BEGIN Excerpted records
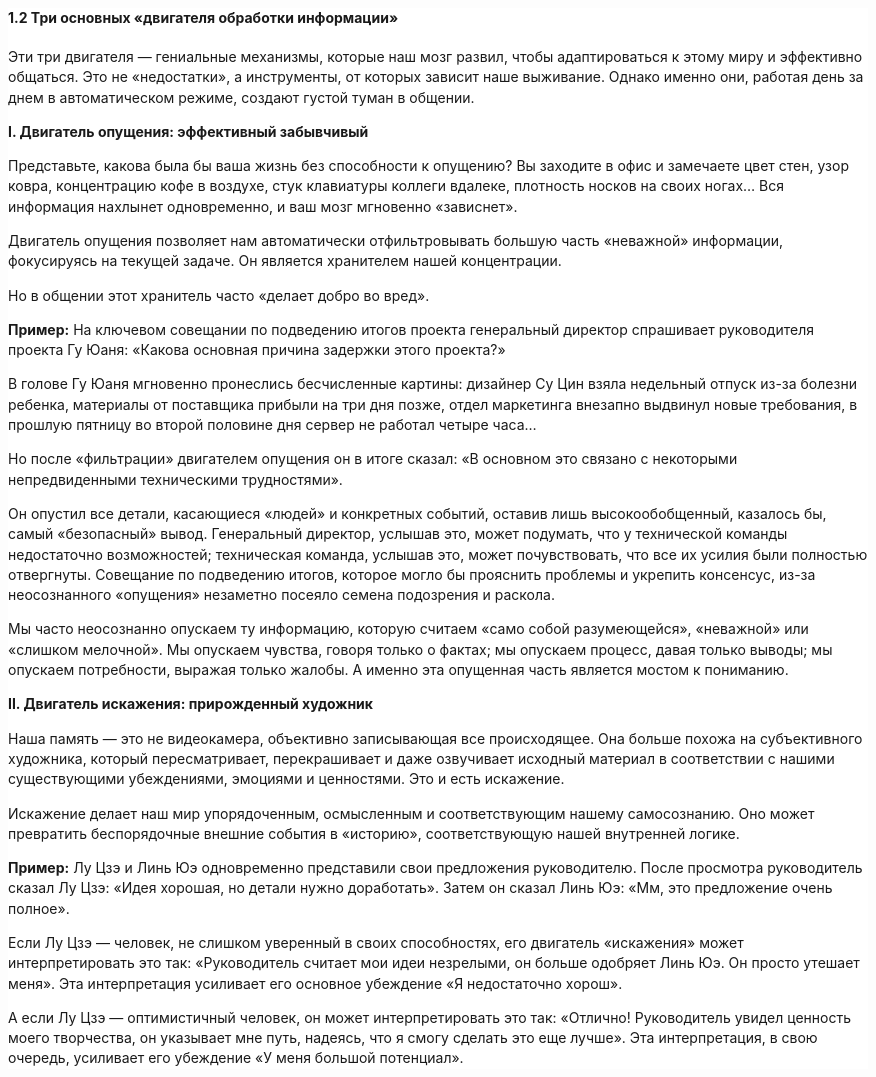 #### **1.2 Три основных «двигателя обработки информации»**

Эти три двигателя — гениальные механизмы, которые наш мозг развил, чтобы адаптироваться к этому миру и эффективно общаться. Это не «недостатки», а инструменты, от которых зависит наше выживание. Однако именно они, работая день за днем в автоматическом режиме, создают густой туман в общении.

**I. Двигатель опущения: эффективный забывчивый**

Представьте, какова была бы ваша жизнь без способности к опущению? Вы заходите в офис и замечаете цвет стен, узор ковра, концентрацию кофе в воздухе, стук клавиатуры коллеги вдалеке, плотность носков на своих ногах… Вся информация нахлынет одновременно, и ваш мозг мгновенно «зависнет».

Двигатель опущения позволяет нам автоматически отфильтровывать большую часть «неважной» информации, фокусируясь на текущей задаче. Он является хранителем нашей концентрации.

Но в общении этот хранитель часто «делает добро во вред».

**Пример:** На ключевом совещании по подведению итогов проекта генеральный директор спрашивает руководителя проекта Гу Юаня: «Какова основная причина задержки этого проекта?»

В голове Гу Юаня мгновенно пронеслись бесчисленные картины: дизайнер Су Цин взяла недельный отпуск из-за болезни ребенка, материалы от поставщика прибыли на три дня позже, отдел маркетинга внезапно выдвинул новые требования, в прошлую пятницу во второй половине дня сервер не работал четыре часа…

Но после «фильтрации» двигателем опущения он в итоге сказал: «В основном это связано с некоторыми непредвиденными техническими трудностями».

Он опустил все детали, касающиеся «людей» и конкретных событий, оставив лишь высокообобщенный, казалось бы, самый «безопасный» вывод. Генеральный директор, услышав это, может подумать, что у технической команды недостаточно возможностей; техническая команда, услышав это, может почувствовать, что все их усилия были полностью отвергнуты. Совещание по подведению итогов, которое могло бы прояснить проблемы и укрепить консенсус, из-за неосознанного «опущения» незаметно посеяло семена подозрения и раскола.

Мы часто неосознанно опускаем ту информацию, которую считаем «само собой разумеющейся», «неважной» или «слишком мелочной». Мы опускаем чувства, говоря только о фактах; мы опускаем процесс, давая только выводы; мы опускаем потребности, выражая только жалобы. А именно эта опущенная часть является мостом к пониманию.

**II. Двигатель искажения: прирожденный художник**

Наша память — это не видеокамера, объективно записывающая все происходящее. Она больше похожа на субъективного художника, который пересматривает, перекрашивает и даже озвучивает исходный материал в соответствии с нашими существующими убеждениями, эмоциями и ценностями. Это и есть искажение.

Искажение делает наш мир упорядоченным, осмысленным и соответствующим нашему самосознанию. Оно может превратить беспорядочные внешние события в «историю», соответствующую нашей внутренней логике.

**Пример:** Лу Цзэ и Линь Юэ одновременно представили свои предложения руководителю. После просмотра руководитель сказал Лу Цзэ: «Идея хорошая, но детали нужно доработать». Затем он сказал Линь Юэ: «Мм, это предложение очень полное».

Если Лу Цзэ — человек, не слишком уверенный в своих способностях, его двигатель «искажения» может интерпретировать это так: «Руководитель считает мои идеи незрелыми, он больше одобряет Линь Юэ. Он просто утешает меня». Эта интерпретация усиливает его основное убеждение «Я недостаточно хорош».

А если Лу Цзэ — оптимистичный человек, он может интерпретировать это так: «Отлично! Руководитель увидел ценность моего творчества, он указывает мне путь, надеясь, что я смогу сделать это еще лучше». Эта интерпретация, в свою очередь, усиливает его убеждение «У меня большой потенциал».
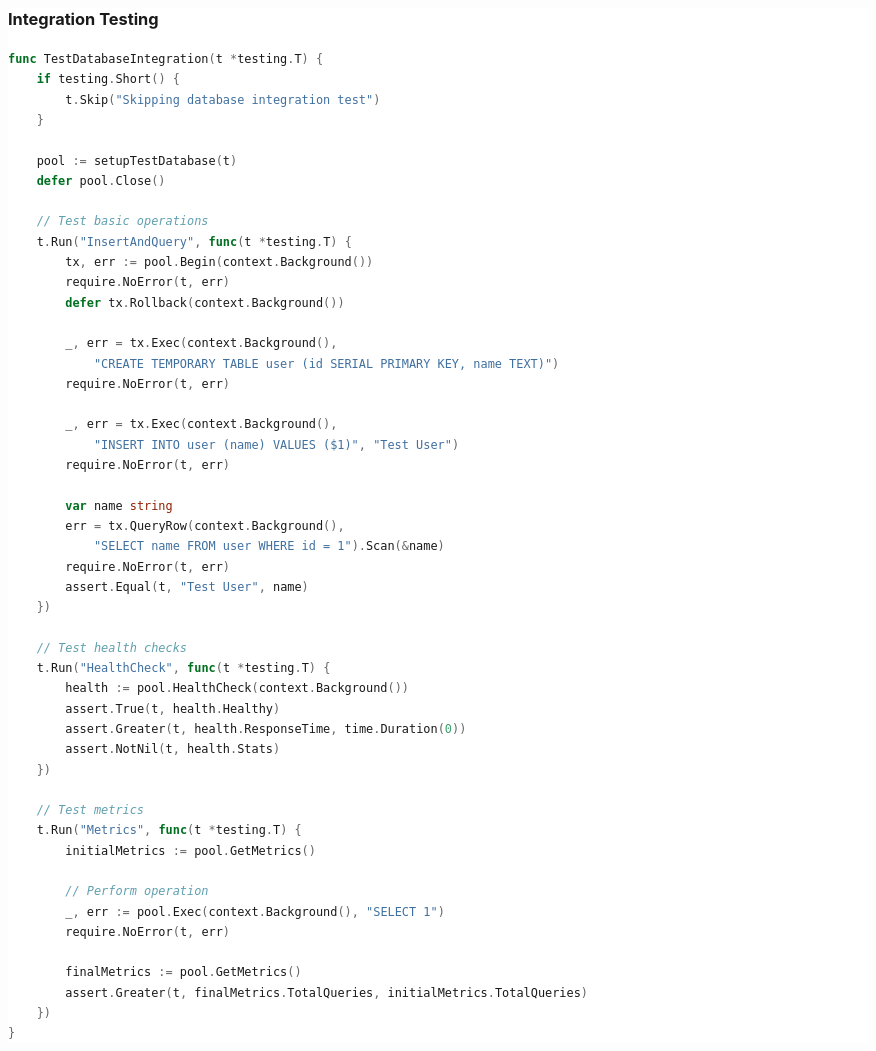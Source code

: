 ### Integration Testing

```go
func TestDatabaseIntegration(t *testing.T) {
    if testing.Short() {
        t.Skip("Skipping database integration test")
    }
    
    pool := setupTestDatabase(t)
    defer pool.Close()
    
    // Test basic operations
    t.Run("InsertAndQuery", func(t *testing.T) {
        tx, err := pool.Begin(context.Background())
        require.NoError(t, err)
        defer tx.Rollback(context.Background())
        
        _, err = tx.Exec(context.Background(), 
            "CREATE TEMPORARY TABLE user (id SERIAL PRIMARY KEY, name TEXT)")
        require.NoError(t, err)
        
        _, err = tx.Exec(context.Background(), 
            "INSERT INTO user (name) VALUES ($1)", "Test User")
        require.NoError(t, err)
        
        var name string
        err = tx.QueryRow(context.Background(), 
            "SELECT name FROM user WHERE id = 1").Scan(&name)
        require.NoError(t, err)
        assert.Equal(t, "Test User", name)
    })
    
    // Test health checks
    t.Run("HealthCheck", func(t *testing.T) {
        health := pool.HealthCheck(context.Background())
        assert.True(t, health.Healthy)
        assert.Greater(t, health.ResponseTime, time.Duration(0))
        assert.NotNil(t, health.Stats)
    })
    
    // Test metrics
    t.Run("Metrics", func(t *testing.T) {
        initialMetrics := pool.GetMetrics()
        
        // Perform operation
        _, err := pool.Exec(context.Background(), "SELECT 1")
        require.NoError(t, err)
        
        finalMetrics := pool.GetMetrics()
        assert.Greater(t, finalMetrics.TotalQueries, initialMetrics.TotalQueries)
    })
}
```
END Excerpted records
From the records given above, copy all lines containing "pool".

- [Task answer]:
    pool := setupTestDatabase(t)
    defer pool.Close()
        tx, err := pool.Begin(context.Background())
        health := pool.HealthCheck(context.Background())
        initialMetrics := pool.GetMetrics()
        _, err := pool.Exec(context.Background(), "SELECT 1")
        finalMetrics := pool.GetMetrics()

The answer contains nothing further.